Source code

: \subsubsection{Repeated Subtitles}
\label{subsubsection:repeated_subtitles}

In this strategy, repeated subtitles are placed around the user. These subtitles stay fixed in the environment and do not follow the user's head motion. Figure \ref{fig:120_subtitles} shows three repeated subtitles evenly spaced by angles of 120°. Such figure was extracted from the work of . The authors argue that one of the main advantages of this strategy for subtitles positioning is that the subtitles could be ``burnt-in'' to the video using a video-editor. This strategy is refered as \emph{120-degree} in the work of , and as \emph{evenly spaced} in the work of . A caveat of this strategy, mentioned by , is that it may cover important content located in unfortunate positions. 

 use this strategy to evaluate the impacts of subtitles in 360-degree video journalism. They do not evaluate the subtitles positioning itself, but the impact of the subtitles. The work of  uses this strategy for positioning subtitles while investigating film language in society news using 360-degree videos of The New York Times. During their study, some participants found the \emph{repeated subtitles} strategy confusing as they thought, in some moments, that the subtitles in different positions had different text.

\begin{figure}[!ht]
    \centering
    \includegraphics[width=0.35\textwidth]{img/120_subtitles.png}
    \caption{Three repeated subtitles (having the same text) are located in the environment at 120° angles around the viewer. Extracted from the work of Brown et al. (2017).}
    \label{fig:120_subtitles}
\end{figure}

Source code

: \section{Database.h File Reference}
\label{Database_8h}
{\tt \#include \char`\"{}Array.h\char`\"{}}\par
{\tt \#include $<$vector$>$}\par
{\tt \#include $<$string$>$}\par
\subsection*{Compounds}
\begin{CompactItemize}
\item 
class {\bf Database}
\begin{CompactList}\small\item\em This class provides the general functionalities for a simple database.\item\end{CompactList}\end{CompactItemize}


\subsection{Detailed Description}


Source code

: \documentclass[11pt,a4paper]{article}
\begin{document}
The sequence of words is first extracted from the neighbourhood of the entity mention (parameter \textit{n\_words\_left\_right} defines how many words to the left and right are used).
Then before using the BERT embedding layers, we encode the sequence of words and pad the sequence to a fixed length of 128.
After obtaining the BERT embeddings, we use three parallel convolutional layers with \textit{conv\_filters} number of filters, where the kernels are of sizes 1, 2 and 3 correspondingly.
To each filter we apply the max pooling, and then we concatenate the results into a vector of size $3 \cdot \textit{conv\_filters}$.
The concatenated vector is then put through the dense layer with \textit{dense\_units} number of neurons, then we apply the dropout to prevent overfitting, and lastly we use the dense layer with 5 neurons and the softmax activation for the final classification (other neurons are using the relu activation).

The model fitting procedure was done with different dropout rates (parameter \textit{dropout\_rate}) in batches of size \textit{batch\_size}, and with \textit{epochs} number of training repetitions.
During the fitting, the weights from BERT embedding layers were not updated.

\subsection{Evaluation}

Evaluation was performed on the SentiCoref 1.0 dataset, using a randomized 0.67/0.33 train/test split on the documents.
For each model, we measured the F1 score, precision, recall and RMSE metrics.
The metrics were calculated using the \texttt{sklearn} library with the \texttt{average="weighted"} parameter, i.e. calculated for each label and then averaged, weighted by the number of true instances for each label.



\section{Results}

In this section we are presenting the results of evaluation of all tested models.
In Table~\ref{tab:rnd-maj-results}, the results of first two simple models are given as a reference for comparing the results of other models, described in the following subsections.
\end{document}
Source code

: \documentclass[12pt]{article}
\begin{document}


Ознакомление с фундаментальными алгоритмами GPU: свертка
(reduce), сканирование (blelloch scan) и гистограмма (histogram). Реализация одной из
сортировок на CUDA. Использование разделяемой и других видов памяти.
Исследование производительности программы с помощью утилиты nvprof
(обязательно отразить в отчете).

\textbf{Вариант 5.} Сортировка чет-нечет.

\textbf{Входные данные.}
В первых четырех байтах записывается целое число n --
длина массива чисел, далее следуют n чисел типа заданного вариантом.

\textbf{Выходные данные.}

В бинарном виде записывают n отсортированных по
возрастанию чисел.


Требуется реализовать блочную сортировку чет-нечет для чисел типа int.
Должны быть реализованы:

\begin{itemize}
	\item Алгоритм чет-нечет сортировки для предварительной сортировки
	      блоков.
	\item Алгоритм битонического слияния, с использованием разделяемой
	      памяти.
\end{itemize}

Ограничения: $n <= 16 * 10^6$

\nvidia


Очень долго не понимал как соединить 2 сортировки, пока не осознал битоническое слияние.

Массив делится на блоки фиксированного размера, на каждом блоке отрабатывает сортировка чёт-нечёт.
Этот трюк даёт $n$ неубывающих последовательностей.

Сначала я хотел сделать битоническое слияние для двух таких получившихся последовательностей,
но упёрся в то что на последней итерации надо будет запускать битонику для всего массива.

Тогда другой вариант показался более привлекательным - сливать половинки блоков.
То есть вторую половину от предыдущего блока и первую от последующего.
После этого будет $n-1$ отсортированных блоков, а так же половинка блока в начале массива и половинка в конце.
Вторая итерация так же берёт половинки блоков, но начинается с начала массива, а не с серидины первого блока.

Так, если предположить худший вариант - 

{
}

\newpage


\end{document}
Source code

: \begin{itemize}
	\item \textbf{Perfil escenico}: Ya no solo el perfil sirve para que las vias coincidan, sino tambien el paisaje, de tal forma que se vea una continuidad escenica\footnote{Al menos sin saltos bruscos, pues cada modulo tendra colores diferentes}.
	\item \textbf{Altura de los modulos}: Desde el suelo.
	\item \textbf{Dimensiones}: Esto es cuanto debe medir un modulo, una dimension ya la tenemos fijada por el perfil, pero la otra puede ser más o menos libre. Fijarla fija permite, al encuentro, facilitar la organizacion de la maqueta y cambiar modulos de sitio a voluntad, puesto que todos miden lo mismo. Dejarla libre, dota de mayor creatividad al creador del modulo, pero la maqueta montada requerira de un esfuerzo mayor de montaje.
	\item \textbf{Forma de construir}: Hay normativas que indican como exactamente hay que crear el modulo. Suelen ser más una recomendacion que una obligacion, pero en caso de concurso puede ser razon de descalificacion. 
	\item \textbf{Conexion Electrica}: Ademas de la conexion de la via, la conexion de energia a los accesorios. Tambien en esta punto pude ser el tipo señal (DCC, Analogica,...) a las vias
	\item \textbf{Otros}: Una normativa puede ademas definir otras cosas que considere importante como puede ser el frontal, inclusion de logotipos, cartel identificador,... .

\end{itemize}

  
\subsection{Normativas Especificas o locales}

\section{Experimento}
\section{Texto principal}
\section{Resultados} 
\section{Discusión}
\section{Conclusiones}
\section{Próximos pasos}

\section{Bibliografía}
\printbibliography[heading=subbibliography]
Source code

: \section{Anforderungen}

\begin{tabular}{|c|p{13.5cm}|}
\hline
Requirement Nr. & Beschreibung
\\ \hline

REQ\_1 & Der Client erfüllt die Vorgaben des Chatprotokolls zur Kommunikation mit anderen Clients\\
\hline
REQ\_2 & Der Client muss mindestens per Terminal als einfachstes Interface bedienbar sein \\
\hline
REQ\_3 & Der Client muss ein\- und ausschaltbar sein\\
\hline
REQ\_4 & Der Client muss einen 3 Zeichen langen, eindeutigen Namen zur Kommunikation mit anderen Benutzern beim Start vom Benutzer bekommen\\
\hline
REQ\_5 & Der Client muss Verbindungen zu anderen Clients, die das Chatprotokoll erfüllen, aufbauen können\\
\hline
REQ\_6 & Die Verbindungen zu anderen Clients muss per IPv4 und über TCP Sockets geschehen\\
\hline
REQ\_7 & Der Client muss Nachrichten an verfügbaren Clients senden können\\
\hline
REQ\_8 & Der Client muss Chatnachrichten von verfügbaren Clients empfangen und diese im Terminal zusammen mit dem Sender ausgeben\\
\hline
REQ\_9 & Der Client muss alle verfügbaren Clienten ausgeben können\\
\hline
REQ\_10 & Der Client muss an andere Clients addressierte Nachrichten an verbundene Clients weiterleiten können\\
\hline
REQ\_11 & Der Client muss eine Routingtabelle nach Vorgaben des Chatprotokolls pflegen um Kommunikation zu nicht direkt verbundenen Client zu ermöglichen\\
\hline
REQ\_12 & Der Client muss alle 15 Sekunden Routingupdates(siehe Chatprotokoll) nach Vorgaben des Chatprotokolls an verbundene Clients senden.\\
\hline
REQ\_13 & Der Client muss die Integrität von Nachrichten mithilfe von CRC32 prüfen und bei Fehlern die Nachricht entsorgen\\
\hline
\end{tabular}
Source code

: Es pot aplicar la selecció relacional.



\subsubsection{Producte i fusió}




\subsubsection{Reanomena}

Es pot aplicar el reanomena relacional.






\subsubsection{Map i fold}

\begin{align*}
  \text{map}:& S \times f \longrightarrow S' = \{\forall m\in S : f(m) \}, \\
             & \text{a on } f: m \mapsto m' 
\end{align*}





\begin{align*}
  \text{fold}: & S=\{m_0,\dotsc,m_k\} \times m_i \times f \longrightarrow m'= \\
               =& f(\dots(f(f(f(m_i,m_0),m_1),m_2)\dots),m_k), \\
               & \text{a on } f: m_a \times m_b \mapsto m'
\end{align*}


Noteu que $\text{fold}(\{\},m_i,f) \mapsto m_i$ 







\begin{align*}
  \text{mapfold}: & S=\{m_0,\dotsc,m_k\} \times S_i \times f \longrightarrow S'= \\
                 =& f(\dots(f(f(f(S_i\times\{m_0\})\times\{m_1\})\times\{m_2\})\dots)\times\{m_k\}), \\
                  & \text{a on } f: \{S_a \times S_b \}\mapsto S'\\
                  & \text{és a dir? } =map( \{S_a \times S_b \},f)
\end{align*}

====

▸ WHAT YOU HAVE TO DO
Which lines in the data above hold the string "чисел"? Show each one.

▸ TASK OUTPUT
длина массива чисел, далее следуют n чисел типа заданного вариантом.
возрастанию чисел.
Требуется реализовать блочную сортировку чет-нечет для чисел типа int.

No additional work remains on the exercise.